═══ DATA SHOWN ═══

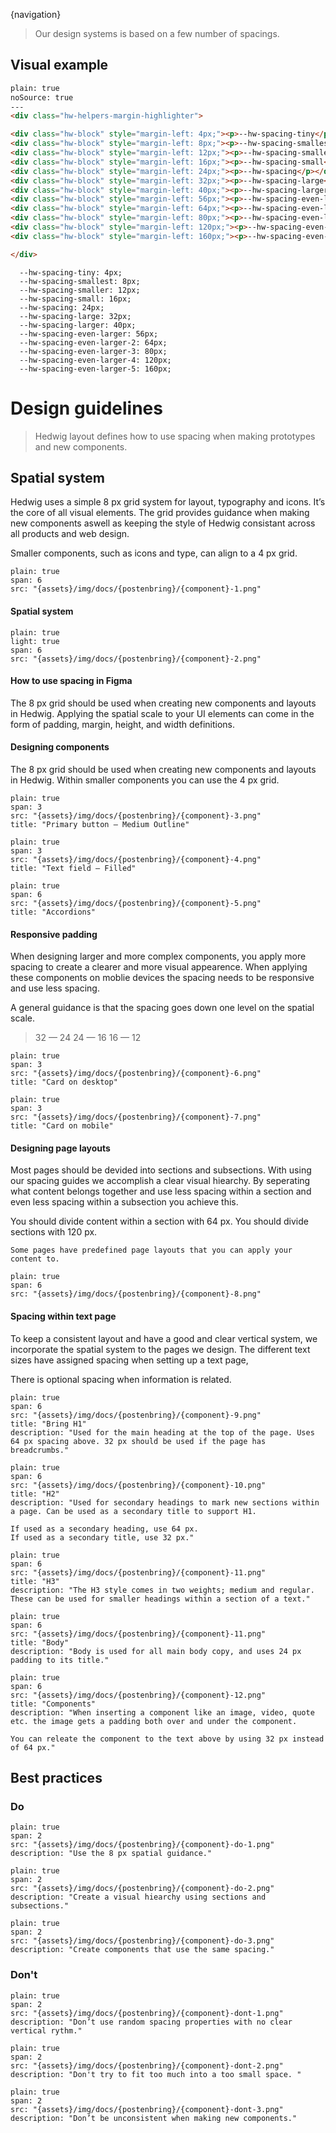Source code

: {navigation}



> Our design systems is based on a few number of spacings.

## Visual example

```html
plain: true
noSource: true
---
<div class="hw-helpers-margin-highlighter">

<div class="hw-block" style="margin-left: 4px;"><p>--hw-spacing-tiny</p></div>
<div class="hw-block" style="margin-left: 8px;"><p>--hw-spacing-smallest</p></div>
<div class="hw-block" style="margin-left: 12px;"><p>--hw-spacing-smaller</p></div>
<div class="hw-block" style="margin-left: 16px;"><p>--hw-spacing-small</p></div>
<div class="hw-block" style="margin-left: 24px;"><p>--hw-spacing</p></div>
<div class="hw-block" style="margin-left: 32px;"><p>--hw-spacing-large</p></div>
<div class="hw-block" style="margin-left: 40px;"><p>--hw-spacing-larger</p></div>
<div class="hw-block" style="margin-left: 56px;"><p>--hw-spacing-even-larger</p></div>
<div class="hw-block" style="margin-left: 64px;"><p>--hw-spacing-even-larger-2</p></div>
<div class="hw-block" style="margin-left: 80px;"><p>--hw-spacing-even-larger-3</p></div>
<div class="hw-block" style="margin-left: 120px;"><p>--hw-spacing-even-larger-4</p></div>
<div class="hw-block" style="margin-left: 160px;"><p>--hw-spacing-even-larger-5</p></div>

</div>
```

```code
  --hw-spacing-tiny: 4px;
  --hw-spacing-smallest: 8px;
  --hw-spacing-smaller: 12px;
  --hw-spacing-small: 16px;
  --hw-spacing: 24px;
  --hw-spacing-large: 32px;
  --hw-spacing-larger: 40px;
  --hw-spacing-even-larger: 56px;
  --hw-spacing-even-larger-2: 64px;
  --hw-spacing-even-larger-3: 80px;
  --hw-spacing-even-larger-4: 120px;
  --hw-spacing-even-larger-5: 160px;
```



# Design guidelines

> Hedwig layout defines how to use spacing when making prototypes and new components.


## Spatial system

Hedwig uses a simple 8 px grid system for layout, typography and icons. It’s the core of all visual elements. The grid provides guidance when making new components aswell as keeping the style of Hedwig consistant across all products and web design.  

Smaller components, such as icons and type, can align to a 4 px grid.


```image
plain: true
span: 6
src: "{assets}/img/docs/{postenbring}/{component}-1.png"
```



#### Spatial system
```image
plain: true
light: true
span: 6
src: "{assets}/img/docs/{postenbring}/{component}-2.png"
```


#### How to use spacing in Figma

The 8 px grid should be used when creating new components and layouts in Hedwig. Applying the spatial scale to your UI elements can come in the form of padding, margin, height, and width definitions.



#### Designing components

The 8 px grid should be used when creating new components and layouts in Hedwig. Within smaller components you can use the 4 px grid. 



```image
plain: true
span: 3
src: "{assets}/img/docs/{postenbring}/{component}-3.png"
title: "Primary button – Medium Outline"
```
```image
plain: true
span: 3
src: "{assets}/img/docs/{postenbring}/{component}-4.png"
title: "Text field – Filled"
```

```image
plain: true
span: 6
src: "{assets}/img/docs/{postenbring}/{component}-5.png"
title: "Accordions"
```


#### Responsive padding

When designing larger and more complex components, you apply more spacing to create a clearer and more visual appearence. When applying these components on moblie devices the spacing needs to be responsive and use less spacing.

A general guidance is that the spacing goes down one level on the spatial scale.


> 32 — 24
> 24 — 16
> 16 — 12


```image
plain: true
span: 3
src: "{assets}/img/docs/{postenbring}/{component}-6.png"
title: "Card on desktop"
```
```image
plain: true
span: 3
src: "{assets}/img/docs/{postenbring}/{component}-7.png"
title: "Card on mobile"
```


#### Designing page layouts

Most pages should be devided into sections and subsections. With using our spacing guides we accomplish a clear visual hiearchy. By seperating what content belongs together and use less spacing within a section and even less spacing within a subsection you achieve this. 

You should divide content within a section with 64 px.
You should divide sections with 120 px. 

```hint|neutral
Some pages have predefined page layouts that you can apply your content to.
```

```image
plain: true
span: 6
src: "{assets}/img/docs/{postenbring}/{component}-8.png"
```




#### Spacing within text page

To keep a consistent layout and have a good and clear vertical system, we incorporate the spatial system to the pages we design. The different text sizes have assigned spacing when setting up a text page, 

There is optional spacing when information is related.




```image
plain: true
span: 6
src: "{assets}/img/docs/{postenbring}/{component}-9.png"
title: "Bring H1"
description: "Used for the main heading at the top of the page. Uses 64 px spacing above. 32 px should be used if the page has breadcrumbs."
```



```image
plain: true
span: 6
src: "{assets}/img/docs/{postenbring}/{component}-10.png"
title: "H2"
description: "Used for secondary headings to mark new sections within a page. Can be used as a secondary title to support H1.
 
If used as a secondary heading, use 64 px. 
If used as a secondary title, use 32 px."
```




```image
plain: true
span: 6
src: "{assets}/img/docs/{postenbring}/{component}-11.png"
title: "H3"
description: "The H3 style comes in two weights; medium and regular. These can be used for smaller headings within a section of a text."
```


```image
plain: true
span: 6
src: "{assets}/img/docs/{postenbring}/{component}-11.png"
title: "Body"
description: "Body is used for all main body copy, and uses 24 px padding to its title."
```

```image
plain: true
span: 6
src: "{assets}/img/docs/{postenbring}/{component}-12.png"
title: "Components"
description: "When inserting a component like an image, video, quote etc. the image gets a padding both over and under the component. 

You can releate the component to the text above by using 32 px instead of 64 px."
```







## Best practices

### Do

```image
plain: true
span: 2
src: "{assets}/img/docs/{postenbring}/{component}-do-1.png"
description: "Use the 8 px spatial guidance."
```
```image
plain: true
span: 2
src: "{assets}/img/docs/{postenbring}/{component}-do-2.png"
description: "Create a visual hiearchy using sections and subsections."
```
```image
plain: true
span: 2
src: "{assets}/img/docs/{postenbring}/{component}-do-3.png"
description: "Create components that use the same spacing."
```

### Don't
  
```image
plain: true
span: 2
src: "{assets}/img/docs/{postenbring}/{component}-dont-1.png"
description: "Don’t use random spacing properties with no clear vertical rythm."
```
```image
plain: true
span: 2
src: "{assets}/img/docs/{postenbring}/{component}-dont-2.png"
description: "Don't try to fit too much into a too small space. "
```
```image
plain: true
span: 2
src: "{assets}/img/docs/{postenbring}/{component}-dont-3.png"
description: "Don’t be unconsistent when making new components."
```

═══

Where a line above contains the string "guidance", copy that line.

Hedwig uses a simple 8 px grid system for layout, typography and icons. It’s the core of all visual elements. The grid provides guidance when making new components aswell as keeping the style of Hedwig consistant across all products and web design.  
A general guidance is that the spacing goes down one level on the spatial scale.
description: "Use the 8 px spatial guidance."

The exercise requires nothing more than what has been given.